I’m referring here to my 2015 article on Marc Boulay and Sébastien Steyer’s 2015 book Demain, les Animaux du Futur, originally outed at Tet Zoo ver 3, but now republished here, in revamped and updated form…
As will be obvious if you read the previous Tet Zoo article – or if you’re familiar with Dougal Dixon’s several books on the subject – speculative zoology is very much a ‘visually driven’ field, one where the look of the animals is important. And it’s in that vein that Boulay and Steyer’s Demain, les Animaux du Futur excels. First things first: this book is in French, and an English-language version does not exist, at least not to my knowledge. Back in 2015, efforts were made to get one produced but ultimately fell through. Whatever, Spec Zoo fans should obtain the volume for its illustrations alone. It has been the subject of an enormous amount of interest in France and I've seen numerous relevant interviews and articles in magazines, newspapers, and on TV.
Caption: once again, we have to give credit to After Man (Dixon 1981) as the foundational work behind this newer one. At right, what appears to be a new, 2025 Japanese edition of Demain, les Animaux du Futur (from here).
By total coincidence, I’ve only just discovered that a Japanese edition exists. I initially thought that this was brand new for 2025 but now know that it was published in 2017. You’ll recall from the Dougal Dixon article that Japan has a huge audience of Spec Zoo followers, meaning that publishers and broadcasters take it more seriously than they do elsewhere. Anyway… here’s hoping that an English language version does get the green light at some point. The book’s title – Demain, les Animaux du Futur – doesn’t translate especially well into English. Literally, it’s Tomorrow, the Animals of the Future, but I suspect it should be imagined as something more like ‘The Animals of Tomorrow’.
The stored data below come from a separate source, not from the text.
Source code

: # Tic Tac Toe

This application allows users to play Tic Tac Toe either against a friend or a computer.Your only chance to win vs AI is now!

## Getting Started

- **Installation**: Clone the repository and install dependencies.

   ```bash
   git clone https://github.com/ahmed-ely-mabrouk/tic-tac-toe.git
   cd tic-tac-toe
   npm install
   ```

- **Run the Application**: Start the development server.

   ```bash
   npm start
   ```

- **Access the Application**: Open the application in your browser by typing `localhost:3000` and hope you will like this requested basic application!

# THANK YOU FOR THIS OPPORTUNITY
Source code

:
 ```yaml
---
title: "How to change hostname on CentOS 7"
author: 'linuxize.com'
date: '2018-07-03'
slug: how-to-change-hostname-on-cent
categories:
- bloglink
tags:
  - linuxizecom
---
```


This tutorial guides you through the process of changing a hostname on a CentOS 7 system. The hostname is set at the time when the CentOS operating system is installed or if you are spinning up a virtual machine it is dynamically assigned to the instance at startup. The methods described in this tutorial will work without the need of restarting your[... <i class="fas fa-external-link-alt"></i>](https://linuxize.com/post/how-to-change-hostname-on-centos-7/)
Co-authored and illustrated by artist Marc Boulay and palaeontologist Sébastien Steyer’s Demain, les Animaux du Futur is beautiful and lavishly illustrated in colour throughout, featuring spectacular renditions and diagrams of its hypothetical future creatures. The setting is the Early Neozoic of 10 million years in the future, a time in which humans are long-extinct, the 6th Great Extinction has been and gone, and a variety of new species inhabit the oceans and landmasses. The authors explain that they chose this time frame because it’s distant enough to allow sufficient novelty, is not so distant that truly different organisms might have evolved, and also represents a section of time mostly unexplored by previous authors (Boulay & Steyer 2015). On that note, it is implied that the work might exist in the same universe as certain other Spec Zoo projects.
Caption: life-sized models of two 'Dixonian epoch' animals on show at the at the Institut Royal des Sciences Naturelles de Belgique (IRSNB), Brussels, and photographed in 2010. At top, the giant penguin Neopygoscelis and, below it, the flightless pelagic petrel Propellonectes. Neopygoscelis here is shown as grey, albeit countershaded, but the version in Demain has a more penguin-like livery. I published a Tet Zoo article on these models (and others in the same exhibit) can no longer find an intact version. Images: Darren Naish.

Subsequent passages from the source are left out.